**INSTRUCTIONS TO FOLLOW**.
A word-for-word restatement of the data is what is needed.

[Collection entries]
####

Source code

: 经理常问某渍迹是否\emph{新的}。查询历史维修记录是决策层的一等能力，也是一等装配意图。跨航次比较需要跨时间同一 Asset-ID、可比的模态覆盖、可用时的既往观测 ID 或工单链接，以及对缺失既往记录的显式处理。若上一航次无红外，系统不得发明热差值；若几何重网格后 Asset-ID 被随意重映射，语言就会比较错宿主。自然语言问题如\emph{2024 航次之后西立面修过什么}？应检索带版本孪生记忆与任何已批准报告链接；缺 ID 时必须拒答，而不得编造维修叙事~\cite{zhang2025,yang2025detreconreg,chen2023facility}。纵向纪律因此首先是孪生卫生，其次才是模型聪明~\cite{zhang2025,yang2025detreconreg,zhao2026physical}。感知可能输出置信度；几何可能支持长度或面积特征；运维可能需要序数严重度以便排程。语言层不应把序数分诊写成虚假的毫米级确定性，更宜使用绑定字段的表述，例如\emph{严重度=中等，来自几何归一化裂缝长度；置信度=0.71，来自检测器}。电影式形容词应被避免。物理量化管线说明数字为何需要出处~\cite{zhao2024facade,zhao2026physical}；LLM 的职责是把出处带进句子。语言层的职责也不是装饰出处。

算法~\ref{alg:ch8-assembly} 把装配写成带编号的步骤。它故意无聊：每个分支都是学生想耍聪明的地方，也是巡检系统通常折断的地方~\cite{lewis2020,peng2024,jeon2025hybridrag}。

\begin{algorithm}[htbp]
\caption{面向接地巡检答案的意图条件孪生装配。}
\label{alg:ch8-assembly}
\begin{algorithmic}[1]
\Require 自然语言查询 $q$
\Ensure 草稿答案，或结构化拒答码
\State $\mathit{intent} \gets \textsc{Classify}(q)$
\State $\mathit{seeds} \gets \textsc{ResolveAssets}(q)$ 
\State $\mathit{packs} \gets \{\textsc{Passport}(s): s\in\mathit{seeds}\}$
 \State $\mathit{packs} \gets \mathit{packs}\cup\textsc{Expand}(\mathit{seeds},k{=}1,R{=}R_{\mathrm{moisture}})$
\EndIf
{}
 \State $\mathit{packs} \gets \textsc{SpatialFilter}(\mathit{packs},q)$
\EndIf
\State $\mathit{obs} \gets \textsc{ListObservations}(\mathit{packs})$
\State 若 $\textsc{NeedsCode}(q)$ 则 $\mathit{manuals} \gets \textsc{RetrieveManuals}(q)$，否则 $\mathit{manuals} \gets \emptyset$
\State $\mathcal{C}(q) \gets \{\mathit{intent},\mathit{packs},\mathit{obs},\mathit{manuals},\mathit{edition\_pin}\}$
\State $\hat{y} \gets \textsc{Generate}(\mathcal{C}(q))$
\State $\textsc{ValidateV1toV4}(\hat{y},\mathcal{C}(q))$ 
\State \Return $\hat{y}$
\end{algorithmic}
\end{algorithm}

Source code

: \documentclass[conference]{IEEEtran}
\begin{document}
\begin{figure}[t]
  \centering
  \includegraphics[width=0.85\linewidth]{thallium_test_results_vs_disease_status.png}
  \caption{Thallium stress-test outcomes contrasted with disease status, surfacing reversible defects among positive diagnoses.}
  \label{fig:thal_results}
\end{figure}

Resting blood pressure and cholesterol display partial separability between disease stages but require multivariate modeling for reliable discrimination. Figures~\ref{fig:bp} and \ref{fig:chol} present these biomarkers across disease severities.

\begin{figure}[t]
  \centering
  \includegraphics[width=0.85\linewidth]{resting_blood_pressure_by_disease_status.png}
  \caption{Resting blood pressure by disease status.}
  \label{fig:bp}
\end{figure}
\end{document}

####

**PROBLEM SOLUTION**.
Source code

: 经理常问某渍迹是否\emph{新的}。查询历史维修记录是决策层的一等能力，也是一等装配意图。跨航次比较需要跨时间同一 Asset-ID、可比的模态覆盖、可用时的既往观测 ID 或工单链接，以及对缺失既往记录的显式处理。若上一航次无红外，系统不得发明热差值；若几何重网格后 Asset-ID 被随意重映射，语言就会比较错宿主。自然语言问题如\emph{2024 航次之后西立面修过什么}？应检索带版本孪生记忆与任何已批准报告链接；缺 ID 时必须拒答，而不得编造维修叙事~\cite{zhang2025,yang2025detreconreg,chen2023facility}。纵向纪律因此首先是孪生卫生，其次才是模型聪明~\cite{zhang2025,yang2025detreconreg,zhao2026physical}。感知可能输出置信度；几何可能支持长度或面积特征；运维可能需要序数严重度以便排程。语言层不应把序数分诊写成虚假的毫米级确定性，更宜使用绑定字段的表述，例如\emph{严重度=中等，来自几何归一化裂缝长度；置信度=0.71，来自检测器}。电影式形容词应被避免。物理量化管线说明数字为何需要出处~\cite{zhao2024facade,zhao2026physical}；LLM 的职责是把出处带进句子。语言层的职责也不是装饰出处。

算法~\ref{alg:ch8-assembly} 把装配写成带编号的步骤。它故意无聊：每个分支都是学生想耍聪明的地方，也是巡检系统通常折断的地方~\cite{lewis2020,peng2024,jeon2025hybridrag}。

\begin{algorithm}[htbp]
\caption{面向接地巡检答案的意图条件孪生装配。}
\label{alg:ch8-assembly}
\begin{algorithmic}[1]
\Require 自然语言查询 $q$
\Ensure 草稿答案，或结构化拒答码
\State $\mathit{intent} \gets \textsc{Classify}(q)$
\State $\mathit{seeds} \gets \textsc{ResolveAssets}(q)$ 
\State $\mathit{packs} \gets \{\textsc{Passport}(s): s\in\mathit{seeds}\}$
 \State $\mathit{packs} \gets \mathit{packs}\cup\textsc{Expand}(\mathit{seeds},k{=}1,R{=}R_{\mathrm{moisture}})$
\EndIf
{}
 \State $\mathit{packs} \gets \textsc{SpatialFilter}(\mathit{packs},q)$
\EndIf
\State $\mathit{obs} \gets \textsc{ListObservations}(\mathit{packs})$
\State 若 $\textsc{NeedsCode}(q)$ 则 $\mathit{manuals} \gets \textsc{RetrieveManuals}(q)$，否则 $\mathit{manuals} \gets \emptyset$
\State $\mathcal{C}(q) \gets \{\mathit{intent},\mathit{packs},\mathit{obs},\mathit{manuals},\mathit{edition\_pin}\}$
\State $\hat{y} \gets \textsc{Generate}(\mathcal{C}(q))$
\State $\textsc{ValidateV1toV4}(\hat{y},\mathcal{C}(q))$ 
\State \Return $\hat{y}$
\end{algorithmic}
\end{algorithm}

Source code

: \documentclass[conference]{IEEEtran}
\begin{document}
\begin{figure}[t]
  \centering
  \includegraphics[width=0.85\linewidth]{thallium_test_results_vs_disease_status.png}
  \caption{Thallium stress-test outcomes contrasted with disease status, surfacing reversible defects among positive diagnoses.}
  \label{fig:thal_results}
\end{figure}

Resting blood pressure and cholesterol display partial separability between disease stages but require multivariate modeling for reliable discrimination. Figures~\ref{fig:bp} and \ref{fig:chol} present these biomarkers across disease severities.

\begin{figure}[t]
  \centering
  \includegraphics[width=0.85\linewidth]{resting_blood_pressure_by_disease_status.png}
  \caption{Resting blood pressure by disease status.}
  \label{fig:bp}
\end{figure}
\end{document}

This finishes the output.